The researchers developed a transfusion appropriateness algorithm (TAA) to analyze blood transfusions for all adult patients at a tertiary academic medical center. A multidisciplinary specialist panel of more than 30 participants was assembled to review current literature and existing practice guidelines to define clinical criteria for appropriate transfusion; with evidence suggesting that such a team approach enhances patient safety.
All collected data were then aggregated into a dashboard presenting the lab thresholds for each blood component alongside the appropriateness score derived from the TAA. The dashboard was created over the course of a year beginning in 2017, then tested and refined in 2018. It was implemented in 2019. The application housed multiple reports and allowed for reviewing the provider or patient lists for comparison or further study. A consolidated report for each patient encounter showed individual transfusion data across time, including each provider who prescribed the treatments.
The authors found a decrease in pRBC and platelet transfusions: 46,835 pRBC transfusions occurred in total, decreasing from 24,607 to 22,228 between groups, and 15,132 platelet transfusions, decreasing from 7,989 to 7,143 between groups. Transfusion of pRBC decreased from a mean 2,051 (±109) to a mean 1,852 (±89) units per month (p = <.001) with a mean difference of 198 [CI = 114, 283]. Platelet transfusions decreased from a mean 665 (±105) to a mean 595 (±47) units per month (p = .025) with a mean difference of 71 [CI = 13, 140].
The measure of appropriateness increased for both pRBC and platelets. The appropriate percent of pRBC increased from a mean .67 (± .03) to a mean .81 (± .02) per month (p = < .001) with a mean difference of − .14 [CI = − .16, − .12]. The appropriate percent of platelets increased from a mean .69 (± .04) to a mean .73 (± .03) per month (p = < .022) with a mean difference of − .04 [CI = − .07, − .01].
The types of hospital patient encounters remained stable averaging 41 percent surgical, 26 percent medical, 18 percent oncology, and 15 percent obstetric. Patient outcomes remained stable while transfusions decreased.

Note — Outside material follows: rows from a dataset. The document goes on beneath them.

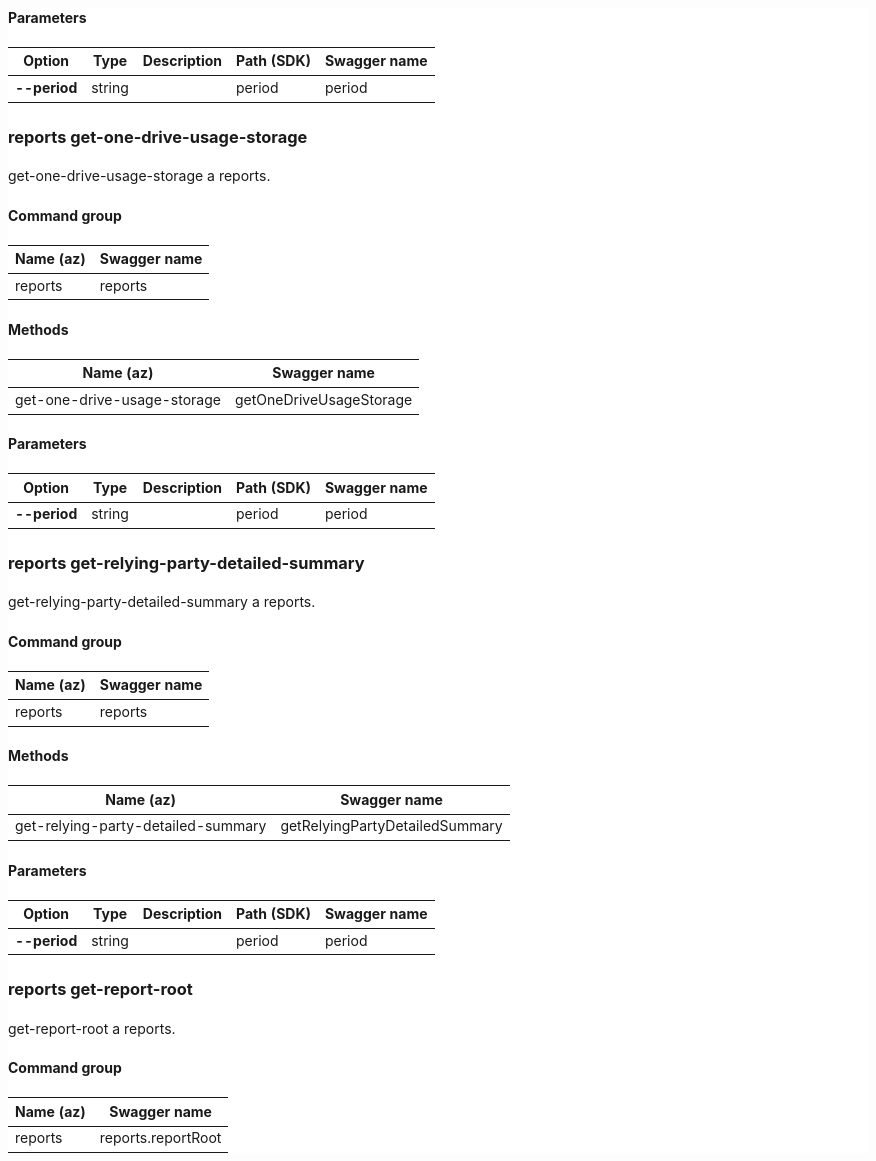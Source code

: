 #### Parameters
|Option|Type|Description|Path (SDK)|Swagger name|
|------|----|-----------|----------|------------|
|**--period**|string||period|period|

### reports get-one-drive-usage-storage

get-one-drive-usage-storage a reports.

#### Command group
|Name (az)|Swagger name|
|---------|------------|
|reports|reports|

#### Methods
|Name (az)|Swagger name|
|---------|------------|
|get-one-drive-usage-storage|getOneDriveUsageStorage|

#### Parameters
|Option|Type|Description|Path (SDK)|Swagger name|
|------|----|-----------|----------|------------|
|**--period**|string||period|period|

### reports get-relying-party-detailed-summary

get-relying-party-detailed-summary a reports.

#### Command group
|Name (az)|Swagger name|
|---------|------------|
|reports|reports|

#### Methods
|Name (az)|Swagger name|
|---------|------------|
|get-relying-party-detailed-summary|getRelyingPartyDetailedSummary|

#### Parameters
|Option|Type|Description|Path (SDK)|Swagger name|
|------|----|-----------|----------|------------|
|**--period**|string||period|period|

### reports get-report-root

get-report-root a reports.

#### Command group
|Name (az)|Swagger name|
|---------|------------|
|reports|reports.reportRoot|
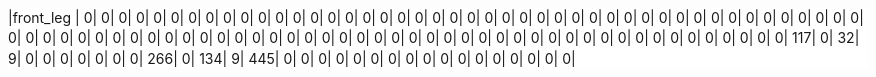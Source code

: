 |front_leg                      |                      0|                          0|                  0|                 0|                   0|              0|                    0|              0|                   0|                 0|                0|                                              0|                                                                     0|                                                     0|                                                     0|                                     0|                                  0|                                0|                               0|                                 0|                                      0|                                                    0|                                                   0|                                   0|                                           0|                              0|                                        0|                                 0|                                       0|                             0|                                     0|                                         0|                                 0|                                   0|                                  0|                                    0|                                                                                                                                        0|                                                                                                                             0|                                    0|                                         0|                              0|                                              0|                              0|                                     0|                                               0|                                           0|                           0|                                 0|                               0|                                       0|                                  0|                                   0|                               0|                                    0|                             0|                                   0|                                    0|                       0|                            0|                    0|                         0|                 0|                  0|                                       0|                          0|                 0|                  0|                      0|                                  0|                          0|                  0|                      0|                                   0|                       0|                                               0|                       0|                  0|                         0|                                0|                  0|                                 0|                            0|                           0|                                      0|                                     0|                                                      0|                                           0|                                                    0|                                    0|                                   0|                                 117|                             0|                               32|                                      9|                      0|                                 0|                          0|                                      0|                                           0|                                    0|                                    0|                                          266|                                      0|                                       134|                                               9|                                445|                               0|                         0|                           0|                         0|                        0|                                  0|                                           0|                                                   0|                                                               0|                             0|                                           0|                                0|                                        0|                                     0|                                                 0|                                          0|                                                 0|
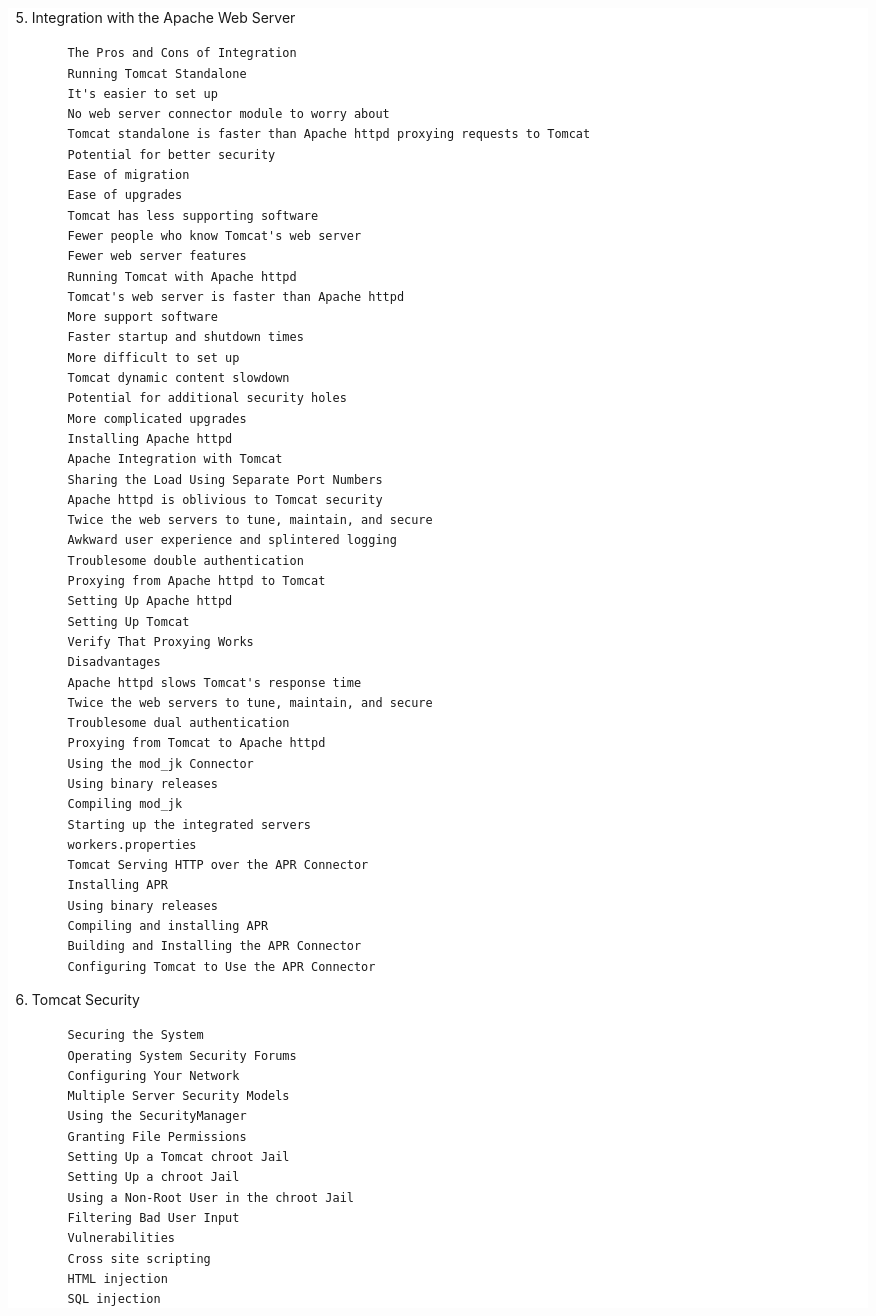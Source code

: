 5. Integration with the Apache Web Server
            
            The Pros and Cons of Integration
            Running Tomcat Standalone
            It's easier to set up
            No web server connector module to worry about
            Tomcat standalone is faster than Apache httpd proxying requests to Tomcat
            Potential for better security
            Ease of migration
            Ease of upgrades
            Tomcat has less supporting software
            Fewer people who know Tomcat's web server
            Fewer web server features
            Running Tomcat with Apache httpd
            Tomcat's web server is faster than Apache httpd
            More support software
            Faster startup and shutdown times
            More difficult to set up
            Tomcat dynamic content slowdown
            Potential for additional security holes
            More complicated upgrades
            Installing Apache httpd
            Apache Integration with Tomcat
            Sharing the Load Using Separate Port Numbers
            Apache httpd is oblivious to Tomcat security
            Twice the web servers to tune, maintain, and secure
            Awkward user experience and splintered logging
            Troublesome double authentication
            Proxying from Apache httpd to Tomcat
            Setting Up Apache httpd
            Setting Up Tomcat
            Verify That Proxying Works
            Disadvantages
            Apache httpd slows Tomcat's response time
            Twice the web servers to tune, maintain, and secure
            Troublesome dual authentication
            Proxying from Tomcat to Apache httpd
            Using the mod_jk Connector
            Using binary releases
            Compiling mod_jk
            Starting up the integrated servers
            workers.properties
            Tomcat Serving HTTP over the APR Connector
            Installing APR
            Using binary releases
            Compiling and installing APR
            Building and Installing the APR Connector
            Configuring Tomcat to Use the APR Connector

6. Tomcat Security
                        
            Securing the System
            Operating System Security Forums
            Configuring Your Network
            Multiple Server Security Models
            Using the SecurityManager
            Granting File Permissions
            Setting Up a Tomcat chroot Jail
            Setting Up a chroot Jail
            Using a Non-Root User in the chroot Jail
            Filtering Bad User Input
            Vulnerabilities
            Cross site scripting
            HTML injection
            SQL injection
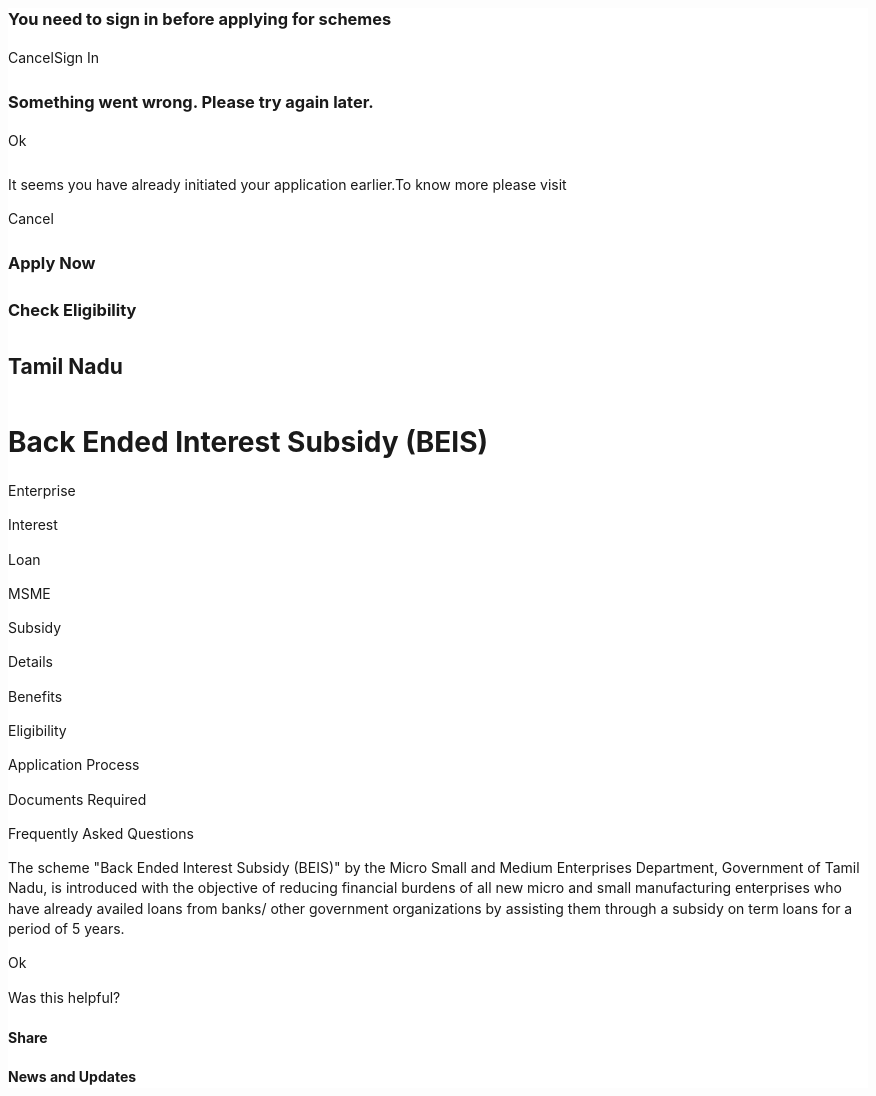 ### 

### You need to sign in before applying for schemes

CancelSign In

### Something went wrong. Please try again later.

Ok

### 

It seems you have already initiated your application earlier.To know more please visit

Cancel

### Apply Now

### Check Eligibility

Tamil Nadu
----------

Back Ended Interest Subsidy (BEIS)
==================================

Enterprise

Interest

Loan

MSME

Subsidy

Details

Benefits

Eligibility

Application Process

Documents Required

Frequently Asked Questions

The scheme "Back Ended Interest Subsidy (BEIS)" by the Micro Small and Medium Enterprises Department, Government of Tamil Nadu, is introduced with the objective of reducing financial burdens of all new micro and small manufacturing enterprises who have already availed loans from banks/ other government organizations by assisting them through a subsidy on term loans for a period of 5 years.

Ok

Was this helpful?

#### Share

#### News and Updates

The 12-month direct cost of pRBC and platelet transfusions decreased by $2.5 million.
Our findings demonstrate a significant reduction in transfusions and cost savings following implementation of the dashboards without negatively impacting patient outcomes.”
James Hill, Jr., MD, Lead Investigator, Chief Operating Officer and Critical Care Anesthesiologist at UH Parma Medical Center and Assistant Professor for the School of Medicine at Case Western Reserve University
Dr. Hill previously served at the System Medical Director of Transfusion Services and Blood Management and was the Chief of Trauma Anesthesiology at UH Cleveland Medical Center.
“Healthcare does much good, yet it can be so much greater if we make visible and eliminated defects in value. Our intervention demonstrates this, improving quality and reducing the cost of care,” said co-author Peter Pronovost, MD, PhD, Chief Clinical Transformation Officer at UH and Professor for the schools of Medicine, Nursing, and Management at Case Western Reserve University.